» **WHAT THIS TASK INVOLVES**: Only one stretch of the data is wanted: the line containing "the library module", the line containing "the pages in", and every line between them, copied exactly.

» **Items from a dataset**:

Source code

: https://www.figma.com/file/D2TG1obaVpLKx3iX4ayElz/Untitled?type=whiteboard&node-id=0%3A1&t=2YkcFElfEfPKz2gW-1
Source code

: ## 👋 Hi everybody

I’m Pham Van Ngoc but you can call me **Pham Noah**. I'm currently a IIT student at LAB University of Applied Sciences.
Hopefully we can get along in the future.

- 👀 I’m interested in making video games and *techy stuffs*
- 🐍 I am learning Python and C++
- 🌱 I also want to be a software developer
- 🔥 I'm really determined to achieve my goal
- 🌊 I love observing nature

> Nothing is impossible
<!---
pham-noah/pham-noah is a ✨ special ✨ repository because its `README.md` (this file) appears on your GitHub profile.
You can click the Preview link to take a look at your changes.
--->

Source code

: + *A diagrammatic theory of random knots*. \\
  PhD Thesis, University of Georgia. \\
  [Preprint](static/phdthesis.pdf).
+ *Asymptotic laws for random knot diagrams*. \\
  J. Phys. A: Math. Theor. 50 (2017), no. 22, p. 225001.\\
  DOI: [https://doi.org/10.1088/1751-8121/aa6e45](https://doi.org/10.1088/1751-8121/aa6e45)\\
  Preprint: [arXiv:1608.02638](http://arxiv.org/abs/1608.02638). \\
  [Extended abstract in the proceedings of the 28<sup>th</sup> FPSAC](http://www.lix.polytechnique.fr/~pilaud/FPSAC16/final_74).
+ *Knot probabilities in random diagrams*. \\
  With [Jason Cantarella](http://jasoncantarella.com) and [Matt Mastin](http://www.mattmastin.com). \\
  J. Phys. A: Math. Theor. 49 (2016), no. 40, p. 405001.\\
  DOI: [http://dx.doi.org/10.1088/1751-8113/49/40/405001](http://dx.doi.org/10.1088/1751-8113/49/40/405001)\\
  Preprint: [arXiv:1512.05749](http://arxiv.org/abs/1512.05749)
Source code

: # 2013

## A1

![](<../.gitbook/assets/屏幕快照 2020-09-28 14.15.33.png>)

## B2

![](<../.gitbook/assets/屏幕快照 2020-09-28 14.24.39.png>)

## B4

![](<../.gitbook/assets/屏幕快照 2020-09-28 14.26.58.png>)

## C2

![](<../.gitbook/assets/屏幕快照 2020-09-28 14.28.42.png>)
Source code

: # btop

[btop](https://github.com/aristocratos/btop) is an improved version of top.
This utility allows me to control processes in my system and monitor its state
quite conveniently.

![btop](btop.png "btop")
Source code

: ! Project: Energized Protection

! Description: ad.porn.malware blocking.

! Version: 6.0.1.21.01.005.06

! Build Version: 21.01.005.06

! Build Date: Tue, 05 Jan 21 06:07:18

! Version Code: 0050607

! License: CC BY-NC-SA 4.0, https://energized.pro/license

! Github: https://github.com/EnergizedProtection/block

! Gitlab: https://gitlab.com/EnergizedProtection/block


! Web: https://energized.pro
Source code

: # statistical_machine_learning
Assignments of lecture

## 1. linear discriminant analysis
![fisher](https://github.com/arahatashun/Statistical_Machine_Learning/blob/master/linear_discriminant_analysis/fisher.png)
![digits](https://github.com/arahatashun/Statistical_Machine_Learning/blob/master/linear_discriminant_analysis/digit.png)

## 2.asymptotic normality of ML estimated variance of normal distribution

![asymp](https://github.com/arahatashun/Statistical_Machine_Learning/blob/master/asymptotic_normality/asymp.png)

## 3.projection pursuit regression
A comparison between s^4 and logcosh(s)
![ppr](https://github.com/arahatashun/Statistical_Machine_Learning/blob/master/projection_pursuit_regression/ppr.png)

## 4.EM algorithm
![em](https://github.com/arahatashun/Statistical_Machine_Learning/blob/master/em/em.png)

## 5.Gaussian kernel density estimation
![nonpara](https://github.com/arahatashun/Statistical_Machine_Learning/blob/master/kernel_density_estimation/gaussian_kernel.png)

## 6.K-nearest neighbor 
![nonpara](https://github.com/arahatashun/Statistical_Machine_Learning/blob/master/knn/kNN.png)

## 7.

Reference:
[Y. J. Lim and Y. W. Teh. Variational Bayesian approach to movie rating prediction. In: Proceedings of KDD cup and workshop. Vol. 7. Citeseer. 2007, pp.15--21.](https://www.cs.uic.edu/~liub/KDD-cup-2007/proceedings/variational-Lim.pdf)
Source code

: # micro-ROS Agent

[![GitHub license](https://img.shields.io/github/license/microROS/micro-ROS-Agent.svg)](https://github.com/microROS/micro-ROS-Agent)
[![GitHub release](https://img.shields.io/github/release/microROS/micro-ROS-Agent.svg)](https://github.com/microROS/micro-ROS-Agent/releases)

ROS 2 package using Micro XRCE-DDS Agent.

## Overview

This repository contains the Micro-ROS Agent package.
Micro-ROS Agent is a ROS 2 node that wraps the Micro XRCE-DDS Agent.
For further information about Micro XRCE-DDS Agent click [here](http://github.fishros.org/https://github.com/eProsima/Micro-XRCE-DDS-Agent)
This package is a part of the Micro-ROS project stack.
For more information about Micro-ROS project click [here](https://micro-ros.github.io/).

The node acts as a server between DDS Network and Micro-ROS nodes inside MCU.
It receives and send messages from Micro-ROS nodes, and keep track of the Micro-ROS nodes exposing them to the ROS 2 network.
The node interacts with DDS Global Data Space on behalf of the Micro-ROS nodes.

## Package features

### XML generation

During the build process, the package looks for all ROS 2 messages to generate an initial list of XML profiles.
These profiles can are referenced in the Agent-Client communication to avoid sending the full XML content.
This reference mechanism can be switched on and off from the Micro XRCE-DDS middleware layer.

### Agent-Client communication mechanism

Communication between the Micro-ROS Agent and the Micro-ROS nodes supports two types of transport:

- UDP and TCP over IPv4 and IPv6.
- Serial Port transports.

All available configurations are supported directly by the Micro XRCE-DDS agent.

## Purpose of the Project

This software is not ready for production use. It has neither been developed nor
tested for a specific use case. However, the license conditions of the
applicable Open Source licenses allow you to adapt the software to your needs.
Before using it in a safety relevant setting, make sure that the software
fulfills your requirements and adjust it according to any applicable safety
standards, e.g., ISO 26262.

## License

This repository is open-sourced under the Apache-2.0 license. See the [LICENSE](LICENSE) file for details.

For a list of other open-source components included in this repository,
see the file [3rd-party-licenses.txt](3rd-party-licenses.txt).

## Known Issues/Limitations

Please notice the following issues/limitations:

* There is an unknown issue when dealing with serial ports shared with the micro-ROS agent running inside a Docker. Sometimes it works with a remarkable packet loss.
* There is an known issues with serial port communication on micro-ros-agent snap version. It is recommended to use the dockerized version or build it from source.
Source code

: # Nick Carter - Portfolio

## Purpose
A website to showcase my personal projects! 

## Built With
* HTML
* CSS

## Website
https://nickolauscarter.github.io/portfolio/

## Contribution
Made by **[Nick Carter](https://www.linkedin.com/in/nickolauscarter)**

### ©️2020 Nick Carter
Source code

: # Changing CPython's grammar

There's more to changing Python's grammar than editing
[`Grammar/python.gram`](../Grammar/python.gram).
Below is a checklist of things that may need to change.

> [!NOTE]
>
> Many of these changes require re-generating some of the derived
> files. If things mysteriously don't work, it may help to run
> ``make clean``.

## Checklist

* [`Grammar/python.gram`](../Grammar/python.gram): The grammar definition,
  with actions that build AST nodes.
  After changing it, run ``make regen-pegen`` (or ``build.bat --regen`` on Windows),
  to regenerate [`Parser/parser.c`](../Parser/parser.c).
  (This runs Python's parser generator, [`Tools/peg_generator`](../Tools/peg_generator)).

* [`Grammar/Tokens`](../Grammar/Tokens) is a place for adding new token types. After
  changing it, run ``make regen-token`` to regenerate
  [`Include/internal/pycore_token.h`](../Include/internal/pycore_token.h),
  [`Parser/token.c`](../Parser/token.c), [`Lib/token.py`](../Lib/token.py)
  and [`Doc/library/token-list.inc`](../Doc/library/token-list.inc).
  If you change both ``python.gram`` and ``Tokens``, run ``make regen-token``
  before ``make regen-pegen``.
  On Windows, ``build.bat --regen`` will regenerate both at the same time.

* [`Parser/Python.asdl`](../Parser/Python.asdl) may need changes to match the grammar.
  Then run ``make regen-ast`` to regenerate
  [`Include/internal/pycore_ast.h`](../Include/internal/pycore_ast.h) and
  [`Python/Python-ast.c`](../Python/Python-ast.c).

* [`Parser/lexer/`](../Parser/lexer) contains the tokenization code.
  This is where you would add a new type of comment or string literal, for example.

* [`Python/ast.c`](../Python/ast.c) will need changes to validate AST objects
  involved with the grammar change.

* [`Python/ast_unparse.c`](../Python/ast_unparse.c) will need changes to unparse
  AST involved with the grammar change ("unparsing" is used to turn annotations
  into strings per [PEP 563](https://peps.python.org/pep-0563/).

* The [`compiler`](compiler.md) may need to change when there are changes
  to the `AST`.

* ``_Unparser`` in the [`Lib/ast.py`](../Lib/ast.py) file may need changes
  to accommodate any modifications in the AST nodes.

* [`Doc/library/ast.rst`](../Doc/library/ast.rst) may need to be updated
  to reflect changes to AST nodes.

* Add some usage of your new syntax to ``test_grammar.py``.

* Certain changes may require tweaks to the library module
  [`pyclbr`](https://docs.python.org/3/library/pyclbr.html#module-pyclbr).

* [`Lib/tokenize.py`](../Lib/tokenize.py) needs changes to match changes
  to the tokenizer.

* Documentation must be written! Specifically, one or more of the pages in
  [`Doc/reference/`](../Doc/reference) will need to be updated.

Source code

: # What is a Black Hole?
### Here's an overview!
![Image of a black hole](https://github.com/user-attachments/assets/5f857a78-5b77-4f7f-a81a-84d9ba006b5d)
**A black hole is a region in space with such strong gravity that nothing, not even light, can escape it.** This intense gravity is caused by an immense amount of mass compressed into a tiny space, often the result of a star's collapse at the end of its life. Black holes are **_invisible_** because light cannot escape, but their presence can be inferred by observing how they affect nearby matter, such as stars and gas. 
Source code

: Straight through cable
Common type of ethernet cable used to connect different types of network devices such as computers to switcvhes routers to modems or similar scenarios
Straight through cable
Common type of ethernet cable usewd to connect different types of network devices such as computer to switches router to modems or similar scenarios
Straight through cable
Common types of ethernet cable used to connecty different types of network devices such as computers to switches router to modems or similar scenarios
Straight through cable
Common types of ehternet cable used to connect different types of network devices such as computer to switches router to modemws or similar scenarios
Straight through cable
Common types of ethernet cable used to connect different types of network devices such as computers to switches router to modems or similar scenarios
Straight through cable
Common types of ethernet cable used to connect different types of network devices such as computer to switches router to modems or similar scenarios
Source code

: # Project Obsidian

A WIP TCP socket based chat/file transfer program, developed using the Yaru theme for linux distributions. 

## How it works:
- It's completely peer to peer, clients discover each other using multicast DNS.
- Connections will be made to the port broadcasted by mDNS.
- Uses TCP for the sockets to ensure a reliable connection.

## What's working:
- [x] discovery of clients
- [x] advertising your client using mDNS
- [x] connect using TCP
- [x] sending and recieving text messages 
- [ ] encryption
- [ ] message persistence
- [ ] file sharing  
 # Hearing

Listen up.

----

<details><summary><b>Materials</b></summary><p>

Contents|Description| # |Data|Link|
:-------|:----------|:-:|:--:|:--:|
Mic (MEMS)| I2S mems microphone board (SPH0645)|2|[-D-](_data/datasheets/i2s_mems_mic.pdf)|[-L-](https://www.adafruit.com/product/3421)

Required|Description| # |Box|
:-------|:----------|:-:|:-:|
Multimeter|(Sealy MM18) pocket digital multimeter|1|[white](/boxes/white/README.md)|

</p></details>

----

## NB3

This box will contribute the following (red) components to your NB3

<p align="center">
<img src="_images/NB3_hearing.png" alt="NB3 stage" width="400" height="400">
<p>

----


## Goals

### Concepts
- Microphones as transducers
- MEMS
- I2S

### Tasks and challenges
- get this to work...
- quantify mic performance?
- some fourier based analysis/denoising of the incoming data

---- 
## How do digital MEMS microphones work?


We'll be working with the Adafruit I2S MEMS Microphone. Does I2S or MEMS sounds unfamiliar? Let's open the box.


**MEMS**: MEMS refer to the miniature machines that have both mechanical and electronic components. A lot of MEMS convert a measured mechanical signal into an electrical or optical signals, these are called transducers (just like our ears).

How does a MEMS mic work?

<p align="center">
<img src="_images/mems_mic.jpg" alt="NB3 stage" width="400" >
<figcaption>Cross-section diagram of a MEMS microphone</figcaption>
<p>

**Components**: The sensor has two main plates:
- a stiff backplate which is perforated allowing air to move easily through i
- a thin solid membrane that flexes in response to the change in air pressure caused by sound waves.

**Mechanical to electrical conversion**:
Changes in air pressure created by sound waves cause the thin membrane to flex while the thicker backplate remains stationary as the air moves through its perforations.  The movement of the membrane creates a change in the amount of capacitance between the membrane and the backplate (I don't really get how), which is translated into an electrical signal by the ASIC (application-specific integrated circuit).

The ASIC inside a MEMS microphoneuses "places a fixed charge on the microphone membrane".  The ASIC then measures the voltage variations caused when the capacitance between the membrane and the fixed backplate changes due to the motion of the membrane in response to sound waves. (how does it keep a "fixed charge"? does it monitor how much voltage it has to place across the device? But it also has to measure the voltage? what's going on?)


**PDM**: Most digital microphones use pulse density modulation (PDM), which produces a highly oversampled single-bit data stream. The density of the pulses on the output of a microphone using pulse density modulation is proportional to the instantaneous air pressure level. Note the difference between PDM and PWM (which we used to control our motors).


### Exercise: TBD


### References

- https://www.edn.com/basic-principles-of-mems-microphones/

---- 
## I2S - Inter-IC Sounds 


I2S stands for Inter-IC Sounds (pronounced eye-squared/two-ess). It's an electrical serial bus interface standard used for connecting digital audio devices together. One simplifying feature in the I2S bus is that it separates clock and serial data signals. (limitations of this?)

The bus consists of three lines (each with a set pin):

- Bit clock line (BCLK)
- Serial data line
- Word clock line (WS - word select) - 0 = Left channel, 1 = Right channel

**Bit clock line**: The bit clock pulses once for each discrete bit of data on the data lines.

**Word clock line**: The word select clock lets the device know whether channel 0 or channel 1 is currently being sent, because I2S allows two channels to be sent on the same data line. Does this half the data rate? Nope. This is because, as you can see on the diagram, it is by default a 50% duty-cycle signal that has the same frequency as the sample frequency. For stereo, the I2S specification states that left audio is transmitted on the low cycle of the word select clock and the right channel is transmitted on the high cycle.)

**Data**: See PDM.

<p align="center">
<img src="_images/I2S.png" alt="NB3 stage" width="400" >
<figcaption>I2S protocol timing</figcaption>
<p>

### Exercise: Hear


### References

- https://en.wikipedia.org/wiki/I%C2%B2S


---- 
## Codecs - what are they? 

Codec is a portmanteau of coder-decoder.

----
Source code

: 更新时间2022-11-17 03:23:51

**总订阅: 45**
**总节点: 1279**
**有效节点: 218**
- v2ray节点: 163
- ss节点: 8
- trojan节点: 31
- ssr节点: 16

» **RESULT**:
* Certain changes may require tweaks to the library module
  [`pyclbr`](https://docs.python.org/3/library/pyclbr.html#module-pyclbr).

* [`Lib/tokenize.py`](../Lib/tokenize.py) needs changes to match changes
  to the tokenizer.

* Documentation must be written! Specifically, one or more of the pages in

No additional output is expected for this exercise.